If I was going to go with a Philadelphia Plan, I would not target seven different CARD areas. IMO it should be targeting one, two, maybe three areas at the most. Downtown would be my first choice. Maybe you're asking to target seven different areas and hoping to settle for maybe two three areas?
Jahn:
Although your idea is not a bad one, it will never happen.
Don't see how other commercial owners would be mad about trying to increase the commercial tax base? You are right, however, there are too many empty buildings. Buying one, locking in the assessed value for ten years and waiving permitting fees would encourage development.
Does the Philly address City expenses? No, it does not at agree. I also think there should be a "jahn" plan to address city expenses.
Bill
A Jahn plan to address expenses.......God You're asking me to be redundant AGAIN. Most regular visitors to this site know my ideas re city expenses. Maybe I'll draft one, one of these days.
Bill, to get a Philly Plan in place you have 3 gruoups to appease.....the council, the residents, & the existing comm. prop. owners. My plan has only two groups to beat back, the CC and residents. Philly is a direct snub to current comm. property owners who have been stepping up to the plate fro decades and paying their unfair share.
I thought Philly only applied to new constr and/or expansion. Are you saying it would apply to buyers of exisitng vacant comm. property, too?
I really think we have to put a stake right through the heart of this idea. It's a back door way to help out new comers. The council s/b confronted head on.......drop the comm. rate.
This whole thread raises another question for the long term...........is Worc's future really more of a bedroom commmunity vs. an urban center?
Jahn:
If the philly plan attracts newcomers to buy, in this example, an abandoned building in a targeted area. Please tell me how that it is a bad idea and who exactly would be mad?

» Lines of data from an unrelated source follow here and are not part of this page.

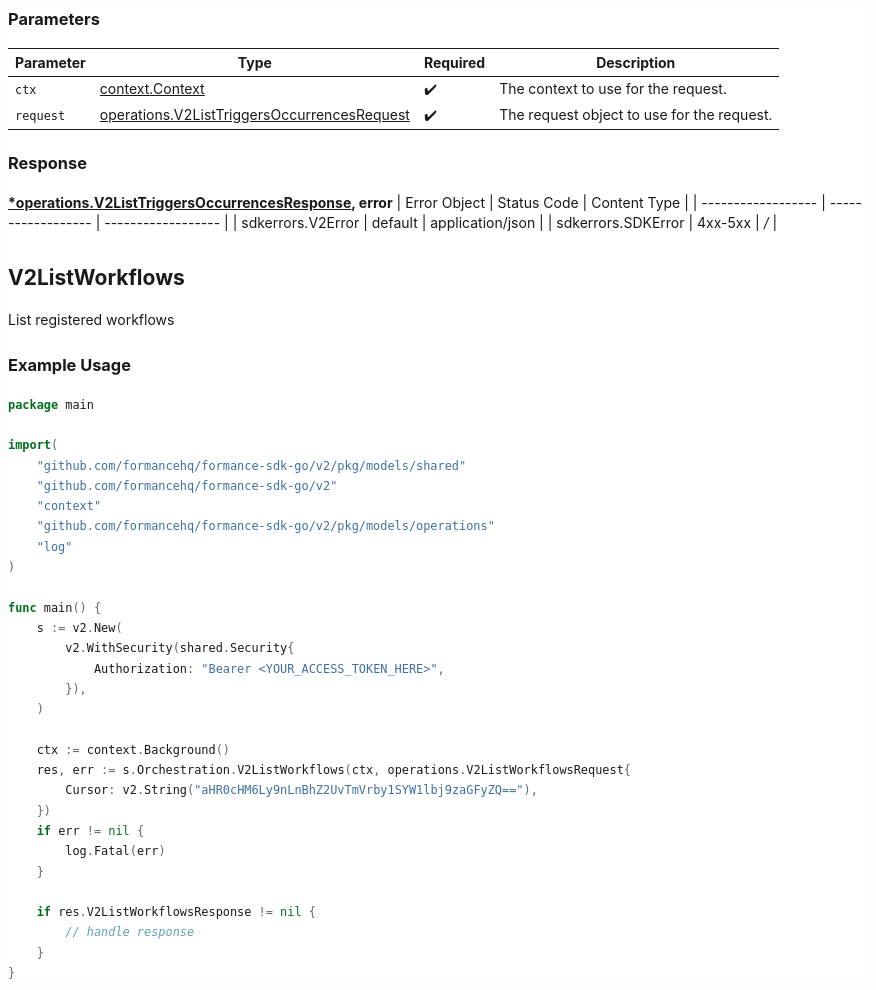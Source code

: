 ### Parameters

| Parameter                                                                                                      | Type                                                                                                           | Required                                                                                                       | Description                                                                                                    |
| -------------------------------------------------------------------------------------------------------------- | -------------------------------------------------------------------------------------------------------------- | -------------------------------------------------------------------------------------------------------------- | -------------------------------------------------------------------------------------------------------------- |
| `ctx`                                                                                                          | [context.Context](https://pkg.go.dev/context#Context)                                                          | :heavy_check_mark:                                                                                             | The context to use for the request.                                                                            |
| `request`                                                                                                      | [operations.V2ListTriggersOccurrencesRequest](../../pkg/models/operations/v2listtriggersoccurrencesrequest.md) | :heavy_check_mark:                                                                                             | The request object to use for the request.                                                                     |


### Response

**[*operations.V2ListTriggersOccurrencesResponse](../../pkg/models/operations/v2listtriggersoccurrencesresponse.md), error**
| Error Object       | Status Code        | Content Type       |
| ------------------ | ------------------ | ------------------ |
| sdkerrors.V2Error  | default            | application/json   |
| sdkerrors.SDKError | 4xx-5xx            | */*                |

## V2ListWorkflows

List registered workflows

### Example Usage

```go
package main

import(
	"github.com/formancehq/formance-sdk-go/v2/pkg/models/shared"
	"github.com/formancehq/formance-sdk-go/v2"
	"context"
	"github.com/formancehq/formance-sdk-go/v2/pkg/models/operations"
	"log"
)

func main() {
    s := v2.New(
        v2.WithSecurity(shared.Security{
            Authorization: "Bearer <YOUR_ACCESS_TOKEN_HERE>",
        }),
    )

    ctx := context.Background()
    res, err := s.Orchestration.V2ListWorkflows(ctx, operations.V2ListWorkflowsRequest{
        Cursor: v2.String("aHR0cHM6Ly9nLnBhZ2UvTmVrby1SYW1lbj9zaGFyZQ=="),
    })
    if err != nil {
        log.Fatal(err)
    }

    if res.V2ListWorkflowsResponse != nil {
        // handle response
    }
}
```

Residential and Commerical property owners should be happy that we kept it on the tax rolls, it will create economic spin-off and in ten years it will be taxed at full value.
The whole point of the Philly Plan that Citizens for Business is so that we maintain and increase the commercial base in targeted areas which benefits all tax-payers.
The Councilors to date are in favor of looking into it and coming up with more specifics.
Bill
Bill, how can you say with any degree of certainity that the abandoned building in your example would not have been prchased anyway?
If it's truly abandoned the city will ultimately take it and auction it off realizing even more money w/o the need for a Philly Plan.
Your plan is just another redistribution of the total property tax levy from new comers to those who have paid their fair share all along. Penalize those who are already here.
The dual tax rate structure has to be stared down in council chambers and faced for what it is......a screwing of exisitng comm. property owners. Now you want to sock it to existing comm & residential property owners again with this back door plan for newcomers.
Plus with small retail which is mostly what we're going to get for newcomers, the failure rate is very, very, high in the first 5 years of business and we all too often end up giving the newcomers an upfront benefit only to see them not survive the long run.
If you're going to do this maybe you could sway me if we told the new comers we would escrow their discount and if they're still around 5 yrs from now give them 1/2 of it back and and if they're still around in 10 years give them back the remainder. I
I still suggest to you that a small discount on a new business property taxes is no where near enough of a persauder to entice newcomers.
Check me on this, but I think we've been giving Berkly a pass on ALL, THATS ALL of their property taxes which has amounted to mmillions ever since they "signed up" for City Sq. Now if City Sq doesnt make it...........we the exisitng traxpayers just got royally shafted b/c the city ponied up, upfront $$$$$$ for something didn't (assumming here) happen and do you think Berkley will ever pay it back, even if that are legally obligated?? Fat chance.